» SOURCE MATERIAL
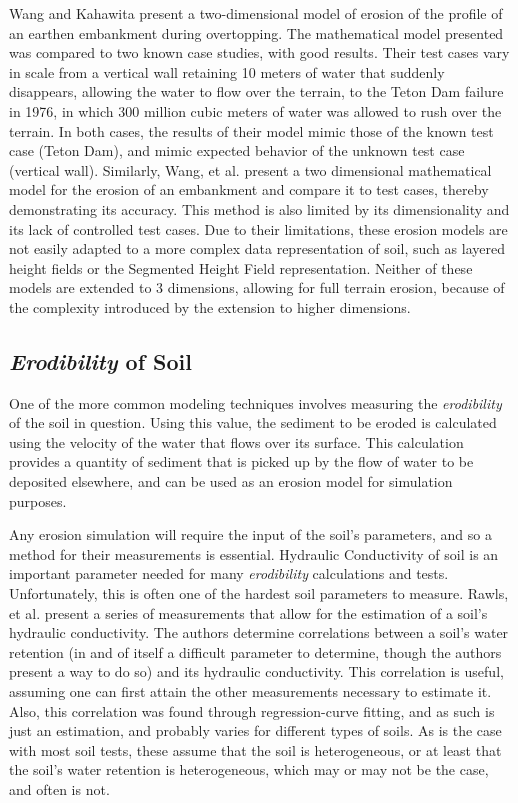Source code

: Wang and Kahawita \cite{Wang-ModelingTheHydraulics} present a two-dimensional model of erosion of the profile of an earthen embankment during overtopping. The mathematical model presented was compared to two known case studies, with good results. Their test cases vary in scale from a vertical wall retaining 10 meters of water that suddenly disappears, allowing the water to flow over the terrain, to the Teton Dam failure in 1976, in which 300 million cubic meters of water was allowed to rush over the terrain. In both cases, the results of their model mimic those of the known test case (Teton Dam), and mimic expected behavior of the unknown test case (vertical wall). Similarly, Wang, et al. \cite{Wang-EmbankmentOvertopping} present a two dimensional mathematical model for the erosion of an embankment and compare it to test cases, thereby demonstrating its accuracy. This method is also limited by its dimensionality and its lack of controlled test cases. Due to their limitations, these erosion models are not easily adapted to a more complex data representation of soil, such as layered height fields or the Segmented Height Field representation. Neither of these models are extended to 3 dimensions, allowing for full terrain erosion, because of the complexity introduced by the extension to higher dimensions. 

\subsection{\emph{Erodibility} of Soil}
\label{section:SoilErodibility}

One of the more common modeling techniques involves measuring the \emph{erodibility} of the soil in question. Using this value, the sediment to be eroded is calculated using the velocity of the water that flows over its surface. This calculation provides a quantity of sediment that is picked up by the flow of water to be deposited elsewhere, and can be used as an erosion model for simulation purposes.

Any erosion simulation will require the input of the soil's parameters, and so a method for their measurements is essential. Hydraulic Conductivity of soil is an important parameter needed for many \emph{erodibility} calculations and tests. Unfortunately, this is often one of the hardest soil parameters to measure. Rawls, et al. \cite{Rawls-EstimatingHydraulics} present a series of measurements that allow for the estimation of a soil's hydraulic conductivity. The authors determine correlations between a soil's water retention (in and of itself a difficult parameter to determine, though the authors present a way to do so) and its hydraulic conductivity. This correlation is useful, assuming one can first attain the other measurements necessary to estimate it. Also, this correlation was found through regression-curve fitting, and as such is just an estimation, and probably varies for different types of soils. As is the case with most soil tests, these assume that the soil is heterogeneous, or at least that the soil's water retention is heterogeneous, which may or may not be the case, and often is not.

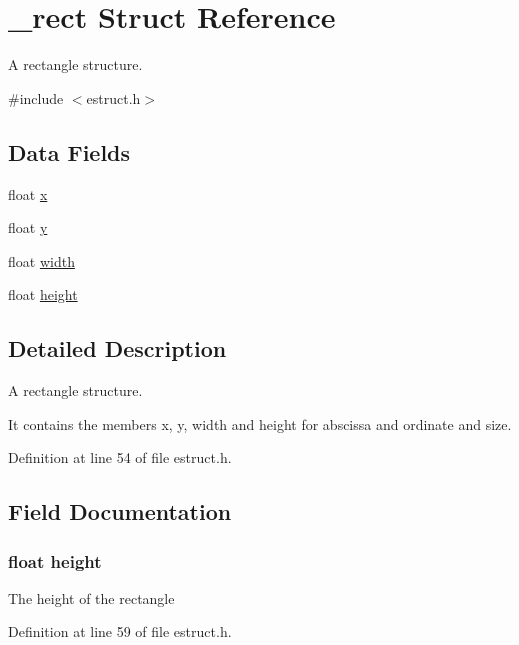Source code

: \hypertarget{struct__rect}{\section{\-\_\-rect Struct Reference}
\label{struct__rect}
}


A rectangle structure.  




{\ttfamily \#include $<$estruct.\-h$>$}

\subsection*{Data Fields}
\begin{DoxyCompactItemize}
\item 
float \hyperlink{struct__rect_ad0da36b2558901e21e7a30f6c227a45e}{x}
\item 
float \hyperlink{struct__rect_aa4f0d3eebc3c443f9be81bf48561a217}{y}
\item 
float \hyperlink{struct__rect_ae426f00e82704fa09578f5446e22d915}{width}
\item 
float \hyperlink{struct__rect_a48083b65ac9a863566dc3e3fff09a5b4}{height}
\end{DoxyCompactItemize}


\subsection{Detailed Description}
A rectangle structure. 

It contains the members x, y, width and height for abscissa and ordinate and size. 

Definition at line 54 of file estruct.\-h.



\subsection{Field Documentation}
\hypertarget{struct__rect_a48083b65ac9a863566dc3e3fff09a5b4}{
\subsubsection[{height}]{\setlength{\rightskip}{0pt plus 5cm}float height}}\label{struct__rect_a48083b65ac9a863566dc3e3fff09a5b4}
The height of the rectangle 

Definition at line 59 of file estruct.\-h.

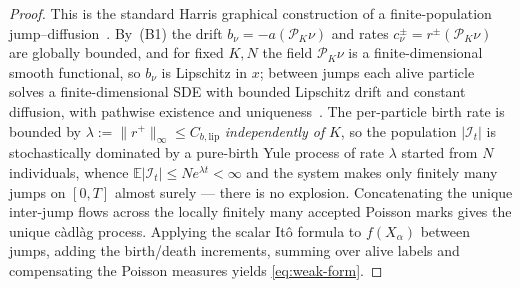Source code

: \documentclass[a4paper,fleqn]{cas-sc}
\theoremstyle{definition}
\theoremstyle{remark}
\begin{document}
\begin{proof}
This is the standard Harris graphical construction of a finite-population
jump--diffusion~\cite{harris1972nearest,harris1978additive,bansaye2015stochastic,fournier2004microscopic}.
By~(B1) the drift $b_\nu=-a(\mathcal P_K\nu)$ and rates $c^\pm_\nu=r^\pm(\mathcal P_K\nu)$ are
globally bounded, and for fixed $K,N$ the field $\mathcal P_K\nu$ is a finite-dimensional smooth
functional, so $b_\nu$ is Lipschitz in $x$; between jumps each alive particle solves a
finite-dimensional SDE with bounded Lipschitz drift and constant diffusion, with pathwise
existence and uniqueness~\cite{ikeda1989stochastic}. The per-particle birth rate is bounded by
$\lambda:=\|r^+\|_\infty\le C_{b,\mathrm{lip}}$ \emph{independently of} $K$, so the population
$|\mathcal I_t|$ is stochastically dominated by a pure-birth Yule process of rate $\lambda$ started
from $N$ individuals, whence $\mathbb E|\mathcal I_t|\le Ne^{\lambda t}<\infty$ and the system makes
only finitely many jumps on $[0,T]$ almost surely --- there is no explosion. Concatenating the
unique inter-jump flows across the locally finitely many accepted Poisson marks gives the unique
c\`adl\`ag process. Applying the scalar It\^o formula to $f(X_\alpha)$ between jumps, adding the
birth/death increments, summing over alive labels and compensating the Poisson measures yields
\eqref{eq:weak-form}.
\end{proof}
\end{document}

» EXERCISE REQUIREMENTS
Please copy all lines of the listing in which the string "mathcal" occurs.

» RESPONSE BELOW
By~(B1) the drift $b_\nu=-a(\mathcal P_K\nu)$ and rates $c^\pm_\nu=r^\pm(\mathcal P_K\nu)$ are
globally bounded, and for fixed $K,N$ the field $\mathcal P_K\nu$ is a finite-dimensional smooth
$|\mathcal I_t|$ is stochastically dominated by a pure-birth Yule process of rate $\lambda$ started
from $N$ individuals, whence $\mathbb E|\mathcal I_t|\le Ne^{\lambda t}<\infty$ and the system makes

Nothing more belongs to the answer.